Book Review: ‘When Katie Met Cassidy’ by Camille Perri
Block an afternoon out of your schedule, grab a copy of Camille Perri’s new novel, When Katie Met Cassidy, and get ready to laugh, cry, and rediscover your faith in romance. This romantic comedy follows twenty-something Katie—a born and bred Kentuckian now living in New York City whose hipster fiancé has just left her for her closest friend—and Cassidy, a suave native New Yorker—as they meet, resist each other, and eventually, succumb to love’s spell. Here’s the catch: Katie is straight (or is she?)
Katie and Cassidy are both attorneys, and they meet as opposing counsel during a closing, but their similarities end right about there. Katie is a blonde-haired-blue-eyed embodiment of traditional Southern values; she’s a rule-follower who doesn’t even recognize Cassidy as female upon first sight. She’s freshly heartbroken, and on the rebound, and wears Dior shoes and little black dresses. Cassidy wears (perfectly tailored) men’s suits, has a snarky sidekick, and spends most of her free time at a lesbian bar called Metropolis, where she’s slept with most of the patrons. But when they run into each other again, on a street in the West Village, Cassidy’s invitation for a drink comes from a place of both habit and intrigue: Katie might be the ultimate “hard-to-get” girl.
When Katie Met Cassidy follows standard rom-com tropes and standard gay-girl-meets-straight-girl tropes, but Perri’s clean writing style and superb wit carry the book beyond the usual and into something laugh-out-loud funny, sincere, and fresh. As Katie begins to question her sexuality and Cassidy begins to question her love-life habits, they reveal themselves as imperfect, fumbling people, and their real-ness gives the book what it needs to really shine. Take for example, a scene between the two on a weekend getaway to a horse ranch upstate. Cassidy has been mistaken for a man, and neither correct the unaware party. Later, Katie asks, “Does it bother you?… When people call you ‘sir’?” Cassidy replies, “Not really does it bother you?” Katie deflects the question with, “Do you wish you were a man?” When Cassidy ups the ante with “Would you rather I were a man?” Katie responds with, simply, “I don’t know.” The scene moves on in to tender territory, neither truly addressing the huge issues posed, leaving tension hanging in the air. There’s so much at stake for these two women, and yet they willingly put off dealing with the ramifications of their actions. Sounds like true love, right?

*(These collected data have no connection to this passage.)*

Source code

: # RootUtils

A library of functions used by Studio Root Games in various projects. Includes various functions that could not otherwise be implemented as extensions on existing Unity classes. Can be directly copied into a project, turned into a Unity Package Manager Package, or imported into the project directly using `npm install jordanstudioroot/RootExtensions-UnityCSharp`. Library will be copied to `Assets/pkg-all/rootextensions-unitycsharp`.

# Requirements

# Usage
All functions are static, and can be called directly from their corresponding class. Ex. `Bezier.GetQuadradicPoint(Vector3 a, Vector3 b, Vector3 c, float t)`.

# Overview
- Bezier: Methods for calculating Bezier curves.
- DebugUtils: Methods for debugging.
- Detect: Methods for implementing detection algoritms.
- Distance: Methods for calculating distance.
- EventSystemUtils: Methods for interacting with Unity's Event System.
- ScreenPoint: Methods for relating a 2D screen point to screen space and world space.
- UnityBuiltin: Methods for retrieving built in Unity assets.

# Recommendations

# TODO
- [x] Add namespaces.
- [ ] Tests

Beyond its likeable protagonists, When Katie Met Cassidy draws a rich portrait of the lesbian community: these women are each other’s chosen family, and the Metropolis (fondly known as the Met) is their chosen meeting place—it may be a bar with a sticky floor and graffiti-covered bathroom stalls, but it is also a place where women-loving-women feel safe, and thus a place they can truly inhabit. Even Katie, who doesn’t know what the concept “femme” means, is welcomed with gusto upon her first visit. In an unexpected plot twist, the Met falls to corporate/gentrifying forces, throwing the entire community into a deep funk.
The deeper funk that visits Cassidy and Katie when the requisite miscommunication befalls them causes Cassidy to question her longstanding Lothario ways—it is in these moments, with the demise of her corner bar and the possibility of losing the girl she loves, that Cassidy decides the life she’s been living is unsustainable. She wants to grow up and be a committed adult—finally. Both Cassidy and Katie struggle to follow their heart’s desires into unexpected realms, and this parallel drives the novel toward its inevitable conclusion.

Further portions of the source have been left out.